Work required: The expected reply is all of the data, returned exactly.

Supplied data:

--- --- ---

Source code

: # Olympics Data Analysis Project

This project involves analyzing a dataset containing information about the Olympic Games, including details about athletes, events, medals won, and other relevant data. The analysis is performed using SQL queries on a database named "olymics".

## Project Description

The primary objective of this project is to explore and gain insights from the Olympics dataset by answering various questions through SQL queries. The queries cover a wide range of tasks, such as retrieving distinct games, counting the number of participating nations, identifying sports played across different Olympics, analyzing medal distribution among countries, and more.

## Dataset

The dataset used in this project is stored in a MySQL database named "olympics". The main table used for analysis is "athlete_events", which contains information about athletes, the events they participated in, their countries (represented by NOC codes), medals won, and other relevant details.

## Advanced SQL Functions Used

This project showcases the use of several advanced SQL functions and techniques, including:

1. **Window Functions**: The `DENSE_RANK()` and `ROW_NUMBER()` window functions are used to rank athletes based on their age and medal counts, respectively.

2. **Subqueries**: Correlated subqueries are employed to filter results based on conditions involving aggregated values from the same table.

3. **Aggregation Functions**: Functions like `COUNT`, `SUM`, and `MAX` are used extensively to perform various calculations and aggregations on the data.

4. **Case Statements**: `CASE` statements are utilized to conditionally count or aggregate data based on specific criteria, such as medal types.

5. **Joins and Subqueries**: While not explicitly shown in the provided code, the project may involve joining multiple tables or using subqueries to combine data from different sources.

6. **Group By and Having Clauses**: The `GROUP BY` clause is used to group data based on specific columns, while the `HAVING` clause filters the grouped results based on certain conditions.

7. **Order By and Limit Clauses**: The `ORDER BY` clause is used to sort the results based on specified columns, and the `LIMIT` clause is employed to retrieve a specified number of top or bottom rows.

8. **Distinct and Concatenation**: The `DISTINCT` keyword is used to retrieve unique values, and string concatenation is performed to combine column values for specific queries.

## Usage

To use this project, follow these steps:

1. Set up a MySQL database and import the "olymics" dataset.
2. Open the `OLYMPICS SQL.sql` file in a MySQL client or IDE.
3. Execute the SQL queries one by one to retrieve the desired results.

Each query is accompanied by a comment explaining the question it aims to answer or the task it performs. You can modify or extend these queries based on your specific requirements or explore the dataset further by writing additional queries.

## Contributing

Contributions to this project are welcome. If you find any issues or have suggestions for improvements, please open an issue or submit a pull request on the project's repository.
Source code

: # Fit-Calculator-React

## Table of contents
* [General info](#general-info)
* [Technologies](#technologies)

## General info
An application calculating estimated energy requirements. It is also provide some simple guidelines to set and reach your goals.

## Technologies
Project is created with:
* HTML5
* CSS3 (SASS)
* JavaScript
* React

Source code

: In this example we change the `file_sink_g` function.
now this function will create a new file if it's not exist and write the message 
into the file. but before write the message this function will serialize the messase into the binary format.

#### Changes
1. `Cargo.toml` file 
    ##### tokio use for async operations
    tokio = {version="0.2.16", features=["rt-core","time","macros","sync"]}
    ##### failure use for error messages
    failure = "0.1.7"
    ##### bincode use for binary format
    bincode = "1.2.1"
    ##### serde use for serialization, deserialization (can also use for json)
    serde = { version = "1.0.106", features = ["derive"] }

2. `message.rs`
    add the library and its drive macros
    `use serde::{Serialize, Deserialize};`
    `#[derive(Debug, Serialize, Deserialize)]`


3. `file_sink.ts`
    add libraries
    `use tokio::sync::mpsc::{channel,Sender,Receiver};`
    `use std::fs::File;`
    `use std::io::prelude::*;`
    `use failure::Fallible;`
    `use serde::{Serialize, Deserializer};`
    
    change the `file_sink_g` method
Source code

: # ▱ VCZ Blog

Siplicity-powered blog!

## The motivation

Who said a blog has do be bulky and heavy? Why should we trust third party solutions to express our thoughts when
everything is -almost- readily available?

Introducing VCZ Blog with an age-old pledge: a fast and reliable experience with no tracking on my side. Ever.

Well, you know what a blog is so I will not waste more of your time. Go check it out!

--- --- ---

Output for this task:
Source code

: # Olympics Data Analysis Project

This project involves analyzing a dataset containing information about the Olympic Games, including details about athletes, events, medals won, and other relevant data. The analysis is performed using SQL queries on a database named "olymics".

## Project Description

The primary objective of this project is to explore and gain insights from the Olympics dataset by answering various questions through SQL queries. The queries cover a wide range of tasks, such as retrieving distinct games, counting the number of participating nations, identifying sports played across different Olympics, analyzing medal distribution among countries, and more.

## Dataset

The dataset used in this project is stored in a MySQL database named "olympics". The main table used for analysis is "athlete_events", which contains information about athletes, the events they participated in, their countries (represented by NOC codes), medals won, and other relevant details.

## Advanced SQL Functions Used

This project showcases the use of several advanced SQL functions and techniques, including:

1. **Window Functions**: The `DENSE_RANK()` and `ROW_NUMBER()` window functions are used to rank athletes based on their age and medal counts, respectively.

2. **Subqueries**: Correlated subqueries are employed to filter results based on conditions involving aggregated values from the same table.

3. **Aggregation Functions**: Functions like `COUNT`, `SUM`, and `MAX` are used extensively to perform various calculations and aggregations on the data.

4. **Case Statements**: `CASE` statements are utilized to conditionally count or aggregate data based on specific criteria, such as medal types.

5. **Joins and Subqueries**: While not explicitly shown in the provided code, the project may involve joining multiple tables or using subqueries to combine data from different sources.

6. **Group By and Having Clauses**: The `GROUP BY` clause is used to group data based on specific columns, while the `HAVING` clause filters the grouped results based on certain conditions.

7. **Order By and Limit Clauses**: The `ORDER BY` clause is used to sort the results based on specified columns, and the `LIMIT` clause is employed to retrieve a specified number of top or bottom rows.

8. **Distinct and Concatenation**: The `DISTINCT` keyword is used to retrieve unique values, and string concatenation is performed to combine column values for specific queries.

## Usage

To use this project, follow these steps:

1. Set up a MySQL database and import the "olymics" dataset.
2. Open the `OLYMPICS SQL.sql` file in a MySQL client or IDE.
3. Execute the SQL queries one by one to retrieve the desired results.

Each query is accompanied by a comment explaining the question it aims to answer or the task it performs. You can modify or extend these queries based on your specific requirements or explore the dataset further by writing additional queries.

## Contributing

Contributions to this project are welcome. If you find any issues or have suggestions for improvements, please open an issue or submit a pull request on the project's repository.
Source code

: # Fit-Calculator-React

## Table of contents
* [General info](#general-info)
* [Technologies](#technologies)

## General info
An application calculating estimated energy requirements. It is also provide some simple guidelines to set and reach your goals.

## Technologies
Project is created with:
* HTML5
* CSS3 (SASS)
* JavaScript
* React

Source code

: In this example we change the `file_sink_g` function.
now this function will create a new file if it's not exist and write the message 
into the file. but before write the message this function will serialize the messase into the binary format.

#### Changes
1. `Cargo.toml` file 
    ##### tokio use for async operations
    tokio = {version="0.2.16", features=["rt-core","time","macros","sync"]}
    ##### failure use for error messages
    failure = "0.1.7"
    ##### bincode use for binary format
    bincode = "1.2.1"
    ##### serde use for serialization, deserialization (can also use for json)
    serde = { version = "1.0.106", features = ["derive"] }

2. `message.rs`
    add the library and its drive macros
    `use serde::{Serialize, Deserialize};`
    `#[derive(Debug, Serialize, Deserialize)]`


3. `file_sink.ts`
    add libraries
    `use tokio::sync::mpsc::{channel,Sender,Receiver};`
    `use std::fs::File;`
    `use std::io::prelude::*;`
    `use failure::Fallible;`
    `use serde::{Serialize, Deserializer};`
    
    change the `file_sink_g` method
Source code

: # ▱ VCZ Blog

Siplicity-powered blog!

## The motivation

Who said a blog has do be bulky and heavy? Why should we trust third party solutions to express our thoughts when
everything is -almost- readily available?

Introducing VCZ Blog with an age-old pledge: a fast and reliable experience with no tracking on my side. Ever.

Well, you know what a blog is so I will not waste more of your time. Go check it out!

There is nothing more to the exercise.